Carlsson schlich sich inzwischen auf seine Kammer hinauf. Als er hineintrat, wandelte ihn eine momentane Schwäche an, überanstrengt wie er war von den Beschwerden der letzten Tage und der verflossenen Nacht. Er dachte daran, wie ganz anders es mit Ida gewesen sein würde, wenn ihr Verhältnis nicht gestört worden wäre, dann trat er ans Fenster und blickte mit langem, wehmütigem Blick über die Bucht hinaus. Die Wolken da draußen waren fortgetrieben und sammelten sich wie ein weißer Schleier über dem Wasser; die Sonne ging auf und schien in die Brautkammer, das bleiche Gesicht und die geschwollenen Augen beleuchtend, die sich zusammenkniffen, als kämpften sie mit Tränen. Das Haar hing in feuchten Strähnen über der Stirn, das weiße Halstuch war beschmutzt, und der Rock hing schlaff am Körper herab. Die Sonnenwärme erzeugte kalte Fieberschauer, und indem sich Carlsson mit der Hand über die Stirn fuhr, wendete er sich von dem Fenster ab.

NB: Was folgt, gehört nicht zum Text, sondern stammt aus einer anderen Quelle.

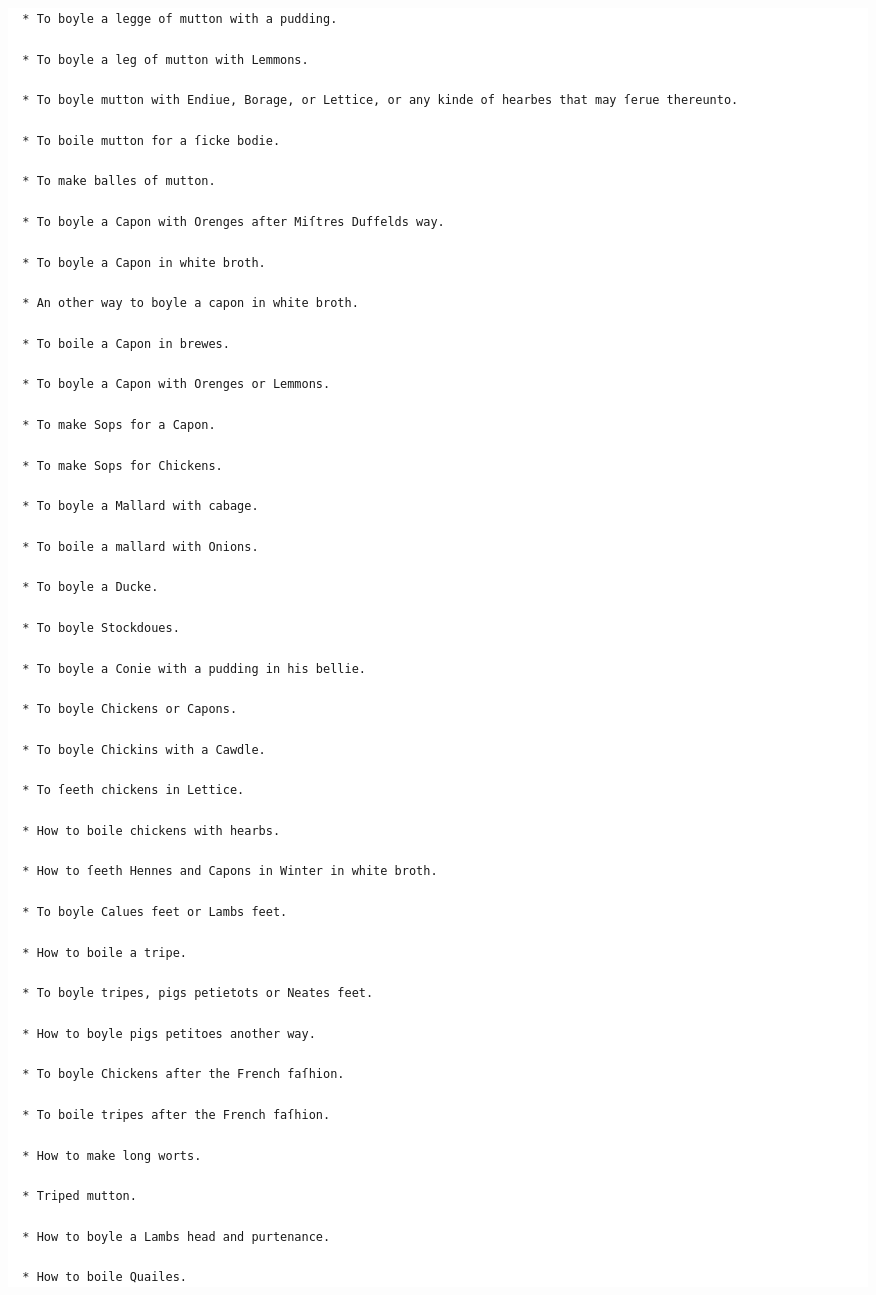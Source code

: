       * To boyle a legge of mutton with a pudding.

      * To boyle a leg of mutton with Lemmons.

      * To boyle mutton with Endiue, Borage, or Lettice, or any kinde of hearbes that may ſerue thereunto.

      * To boile mutton for a ſicke bodie.

      * To make balles of mutton.

      * To boyle a Capon with Orenges after Miſtres Duffelds way.

      * To boyle a Capon in white broth.

      * An other way to boyle a capon in white broth.

      * To boile a Capon in brewes.

      * To boyle a Capon with Orenges or Lemmons.

      * To make Sops for a Capon.

      * To make Sops for Chickens.

      * To boyle a Mallard with cabage.

      * To boile a mallard with Onions.

      * To boyle a Ducke.

      * To boyle Stockdoues.

      * To boyle a Conie with a pudding in his bellie.

      * To boyle Chickens or Capons.

      * To boyle Chickins with a Cawdle.

      * To ſeeth chickens in Lettice.

      * How to boile chickens with hearbs.

      * How to ſeeth Hennes and Capons in Winter in white broth.

      * To boyle Calues feet or Lambs feet.

      * How to boile a tripe.

      * To boyle tripes, pigs petietots or Neates feet.

      * How to boyle pigs petitoes another way.

      * To boyle Chickens after the French faſhion.

      * To boile tripes after the French faſhion.

      * How to make long worts.

      * Triped mutton.

      * How to boyle a Lambs head and purtenance.

      * How to boile Quailes.
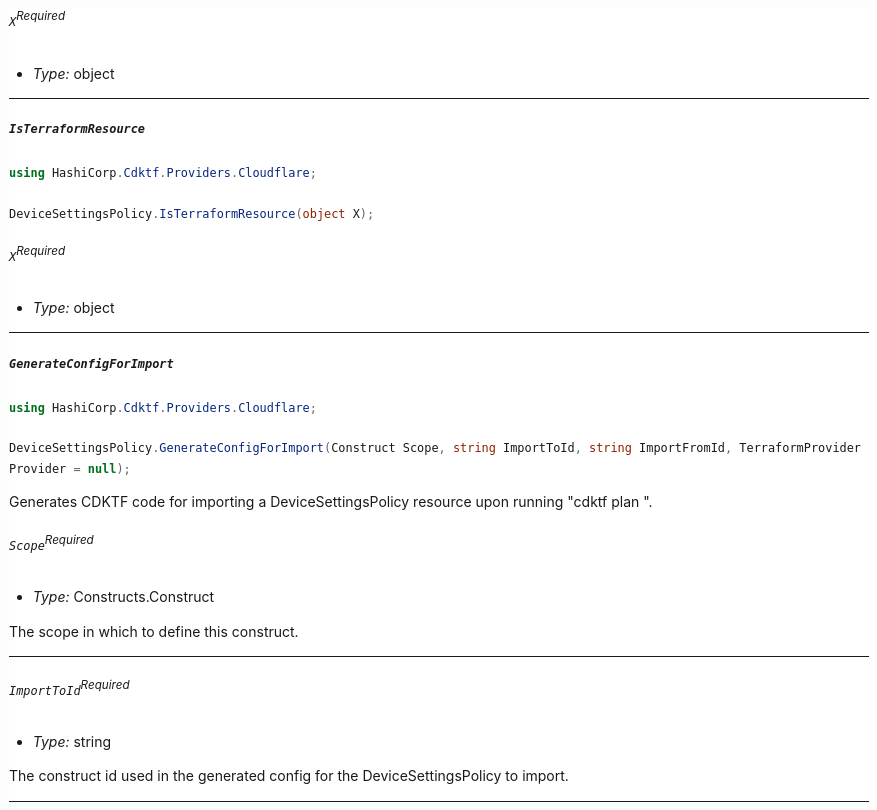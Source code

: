 ###### `X`<sup>Required</sup> <a name="X" id="@cdktf/provider-cloudflare.deviceSettingsPolicy.DeviceSettingsPolicy.isTerraformElement.parameter.x"></a>

- *Type:* object

---

##### `IsTerraformResource` <a name="IsTerraformResource" id="@cdktf/provider-cloudflare.deviceSettingsPolicy.DeviceSettingsPolicy.isTerraformResource"></a>

```csharp
using HashiCorp.Cdktf.Providers.Cloudflare;

DeviceSettingsPolicy.IsTerraformResource(object X);
```

###### `X`<sup>Required</sup> <a name="X" id="@cdktf/provider-cloudflare.deviceSettingsPolicy.DeviceSettingsPolicy.isTerraformResource.parameter.x"></a>

- *Type:* object

---

##### `GenerateConfigForImport` <a name="GenerateConfigForImport" id="@cdktf/provider-cloudflare.deviceSettingsPolicy.DeviceSettingsPolicy.generateConfigForImport"></a>

```csharp
using HashiCorp.Cdktf.Providers.Cloudflare;

DeviceSettingsPolicy.GenerateConfigForImport(Construct Scope, string ImportToId, string ImportFromId, TerraformProvider Provider = null);
```

Generates CDKTF code for importing a DeviceSettingsPolicy resource upon running "cdktf plan <stack-name>".

###### `Scope`<sup>Required</sup> <a name="Scope" id="@cdktf/provider-cloudflare.deviceSettingsPolicy.DeviceSettingsPolicy.generateConfigForImport.parameter.scope"></a>

- *Type:* Constructs.Construct

The scope in which to define this construct.

---

###### `ImportToId`<sup>Required</sup> <a name="ImportToId" id="@cdktf/provider-cloudflare.deviceSettingsPolicy.DeviceSettingsPolicy.generateConfigForImport.parameter.importToId"></a>

- *Type:* string

The construct id used in the generated config for the DeviceSettingsPolicy to import.

---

›Ia, aber es ist doch hart!‹ sagte er zu sich selbst, raffte sich auf und machte sich daran, die Bettücher abzunehmen.

Der Pastor und der Professor aber hatten sich längst auf den Heimweg gemacht – die beiden Predigerfeinde hatten ihren hinterlistigen Plan nicht ganz zur Ausführung bringen können.

Erst am frühen Morgen verließen die letzten Hochzeitsgäste das Haus.